Supplied data Block Start

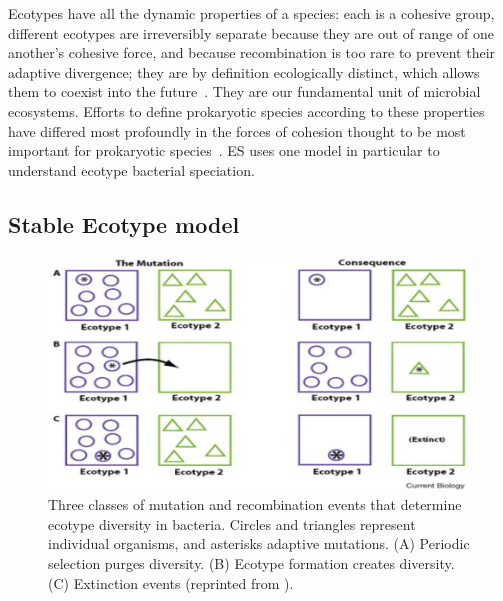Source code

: Ecotypes have all the dynamic properties of a species: each is a cohesive group, different ecotypes are irreversibly separate because they are out of range of one another's cohesive force, and because recombination is too rare to prevent their adaptive divergence; they are by definition ecologically distinct, which allows them to coexist into the future~\cite{cohan2007systematics}.
They are our fundamental unit of microbial ecosystems.
Efforts to define prokaryotic species according to these properties have differed most profoundly in the forces of cohesion thought to be most important for prokaryotic species~\cite{cohan2008origins}.
ES uses one model in particular to understand ecotype bacterial speciation.

\subsection*{Stable Ecotype model}

\begin{figure}[h!]
 \centering
 \label{fig:StableEvents}
 \includegraphics{images/StableEcotypeEvents-CH2}
 \caption[Events predicted by the Stable Ecotype model.]{Three classes of mutation and recombination events that determine ecotype diversity in bacteria. Circles and triangles represent individual organisms, and asterisks adaptive mutations. (A) Periodic selection purges diversity. (B) Ecotype formation creates diversity. (C) Extinction events (reprinted from \protect\cite{cohan2007systematics}).}
 \label{fig:StableEvents}
\end{figure}

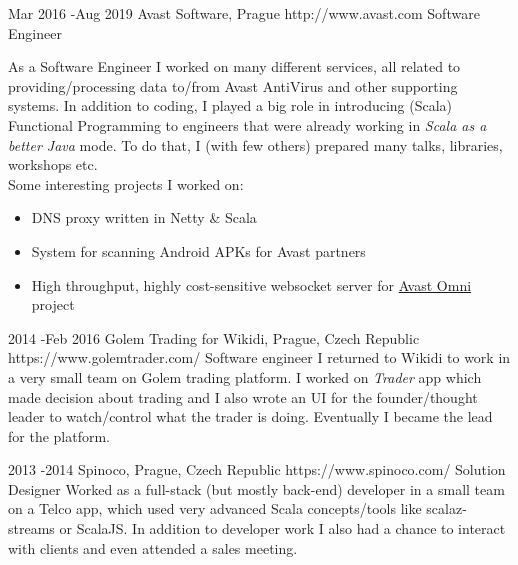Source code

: \documentclass[10pt]{article} %
\begin{document}

\job
{Mar 2016 -}{Aug 2019}
{Avast Software, Prague}
{http://www.avast.com}
{Software Engineer}
{As a Software Engineer I worked on many different services, all related to providing/processing data to/from Avast AntiVirus and other supporting systems. In addition to coding,
    I played a big role in introducing (Scala) Functional Programming to engineers that were already working in \emph{Scala as a better Java} mode.
To do that, I (with few others) prepared many talks, libraries, workshops etc. \\ Some interesting projects I worked on:
\begin{itemize}
    \item DNS proxy written in Netty \& Scala
    \item System for scanning Android APKs for Avast partners
    \item High throughput, highly cost-sensitive websocket server for \href{https://www.avast.com/en-us/omni}{Avast Omni} project
\end{itemize}

}


\job
{2014 -}{Feb 2016}
{Golem Trading for Wikidi, Prague, Czech Republic}
{https://www.golemtrader.com/}
{Software engineer}
{I returned to Wikidi to work in a very small team on Golem trading platform. I worked on \emph{Trader} app which made decision about trading and I also wrote an UI for the founder/thought leader to watch/control what the trader is doing. Eventually I became the lead for the platform. \\
}


\job
{2013 -}{2014 }
{Spinoco, Prague, Czech Republic}
{https://www.spinoco.com/}
{Solution Designer}
{Worked as a full-stack (but mostly back-end) developer in a small team on a Telco app, which used very advanced Scala concepts/tools like scalaz-streams or ScalaJS. In addition to developer work I also had a chance to interact with clients and even attended a sales meeting.\\
}
\end{document}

Supplied data Block End

What the task asks: Go through the listing above and copy each line where the string "thought" appears.

Written response:
Efforts to define prokaryotic species according to these properties have differed most profoundly in the forces of cohesion thought to be most important for prokaryotic species~\cite{cohan2008origins}.
{I returned to Wikidi to work in a very small team on Golem trading platform. I worked on \emph{Trader} app which made decision about trading and I also wrote an UI for the founder/thought leader to watch/control what the trader is doing. Eventually I became the lead for the platform. \\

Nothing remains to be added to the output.